• WHAT YOU ARE ASKED TO DO: Keep every character as it is and output all of the records.

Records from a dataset
= = = =

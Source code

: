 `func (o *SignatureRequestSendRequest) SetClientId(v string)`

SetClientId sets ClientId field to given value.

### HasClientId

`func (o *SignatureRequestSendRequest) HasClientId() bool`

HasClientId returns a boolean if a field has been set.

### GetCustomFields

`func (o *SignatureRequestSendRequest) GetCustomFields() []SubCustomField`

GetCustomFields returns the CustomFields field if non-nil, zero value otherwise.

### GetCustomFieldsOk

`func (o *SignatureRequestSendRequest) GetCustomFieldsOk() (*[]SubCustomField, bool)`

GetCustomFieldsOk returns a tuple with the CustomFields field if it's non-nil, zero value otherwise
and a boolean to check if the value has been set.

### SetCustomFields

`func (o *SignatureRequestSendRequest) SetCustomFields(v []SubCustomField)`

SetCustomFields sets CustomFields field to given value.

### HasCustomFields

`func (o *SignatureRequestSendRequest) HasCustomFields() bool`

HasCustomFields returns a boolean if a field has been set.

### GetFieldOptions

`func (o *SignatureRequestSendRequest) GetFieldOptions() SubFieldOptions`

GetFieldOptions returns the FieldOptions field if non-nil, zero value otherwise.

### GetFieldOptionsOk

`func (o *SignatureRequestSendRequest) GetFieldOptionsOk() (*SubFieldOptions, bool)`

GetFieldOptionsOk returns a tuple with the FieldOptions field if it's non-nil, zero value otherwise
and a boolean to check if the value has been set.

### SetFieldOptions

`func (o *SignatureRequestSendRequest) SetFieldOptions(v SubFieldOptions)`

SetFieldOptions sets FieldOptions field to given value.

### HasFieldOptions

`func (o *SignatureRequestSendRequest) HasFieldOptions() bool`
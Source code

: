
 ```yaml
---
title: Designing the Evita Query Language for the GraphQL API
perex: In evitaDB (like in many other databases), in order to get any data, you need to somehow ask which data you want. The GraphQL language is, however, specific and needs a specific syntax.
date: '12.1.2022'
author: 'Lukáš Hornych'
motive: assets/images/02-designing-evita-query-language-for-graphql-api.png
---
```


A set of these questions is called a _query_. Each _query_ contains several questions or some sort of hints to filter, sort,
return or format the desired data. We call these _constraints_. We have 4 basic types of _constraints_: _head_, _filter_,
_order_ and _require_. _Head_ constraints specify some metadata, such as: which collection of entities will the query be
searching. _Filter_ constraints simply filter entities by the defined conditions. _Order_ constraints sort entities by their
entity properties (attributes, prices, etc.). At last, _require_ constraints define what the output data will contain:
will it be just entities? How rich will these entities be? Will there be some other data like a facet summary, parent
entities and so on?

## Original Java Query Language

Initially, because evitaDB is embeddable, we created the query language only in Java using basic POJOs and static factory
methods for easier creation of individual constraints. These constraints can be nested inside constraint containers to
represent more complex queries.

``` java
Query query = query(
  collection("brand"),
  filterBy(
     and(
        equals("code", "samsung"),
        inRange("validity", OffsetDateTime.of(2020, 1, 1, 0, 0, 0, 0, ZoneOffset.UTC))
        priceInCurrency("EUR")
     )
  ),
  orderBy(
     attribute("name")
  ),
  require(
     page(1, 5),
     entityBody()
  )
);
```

= = = =

• RESPONSE AREA:
Source code

: `func (o *SignatureRequestSendRequest) SetClientId(v string)`

SetClientId sets ClientId field to given value.

### HasClientId

`func (o *SignatureRequestSendRequest) HasClientId() bool`

HasClientId returns a boolean if a field has been set.

### GetCustomFields

`func (o *SignatureRequestSendRequest) GetCustomFields() []SubCustomField`

GetCustomFields returns the CustomFields field if non-nil, zero value otherwise.

### GetCustomFieldsOk

`func (o *SignatureRequestSendRequest) GetCustomFieldsOk() (*[]SubCustomField, bool)`

GetCustomFieldsOk returns a tuple with the CustomFields field if it's non-nil, zero value otherwise
and a boolean to check if the value has been set.

### SetCustomFields

`func (o *SignatureRequestSendRequest) SetCustomFields(v []SubCustomField)`

SetCustomFields sets CustomFields field to given value.

### HasCustomFields

`func (o *SignatureRequestSendRequest) HasCustomFields() bool`

HasCustomFields returns a boolean if a field has been set.

### GetFieldOptions

`func (o *SignatureRequestSendRequest) GetFieldOptions() SubFieldOptions`

GetFieldOptions returns the FieldOptions field if non-nil, zero value otherwise.

### GetFieldOptionsOk

`func (o *SignatureRequestSendRequest) GetFieldOptionsOk() (*SubFieldOptions, bool)`

GetFieldOptionsOk returns a tuple with the FieldOptions field if it's non-nil, zero value otherwise
and a boolean to check if the value has been set.

### SetFieldOptions

`func (o *SignatureRequestSendRequest) SetFieldOptions(v SubFieldOptions)`

SetFieldOptions sets FieldOptions field to given value.

### HasFieldOptions

`func (o *SignatureRequestSendRequest) HasFieldOptions() bool`
Source code

:
 ```yaml
---
title: Designing the Evita Query Language for the GraphQL API
perex: In evitaDB (like in many other databases), in order to get any data, you need to somehow ask which data you want. The GraphQL language is, however, specific and needs a specific syntax.
date: '12.1.2022'
author: 'Lukáš Hornych'
motive: assets/images/02-designing-evita-query-language-for-graphql-api.png
---
```


A set of these questions is called a _query_. Each _query_ contains several questions or some sort of hints to filter, sort,
return or format the desired data. We call these _constraints_. We have 4 basic types of _constraints_: _head_, _filter_,
_order_ and _require_. _Head_ constraints specify some metadata, such as: which collection of entities will the query be
searching. _Filter_ constraints simply filter entities by the defined conditions. _Order_ constraints sort entities by their
entity properties (attributes, prices, etc.). At last, _require_ constraints define what the output data will contain:
will it be just entities? How rich will these entities be? Will there be some other data like a facet summary, parent
entities and so on?

## Original Java Query Language

Initially, because evitaDB is embeddable, we created the query language only in Java using basic POJOs and static factory
methods for easier creation of individual constraints. These constraints can be nested inside constraint containers to
represent more complex queries.

``` java
Query query = query(
  collection("brand"),
  filterBy(
     and(
        equals("code", "samsung"),
        inRange("validity", OffsetDateTime.of(2020, 1, 1, 0, 0, 0, 0, ZoneOffset.UTC))
        priceInCurrency("EUR")
     )
  ),
  orderBy(
     attribute("name")
  ),
  require(
     page(1, 5),
     entityBody()
  )
);
```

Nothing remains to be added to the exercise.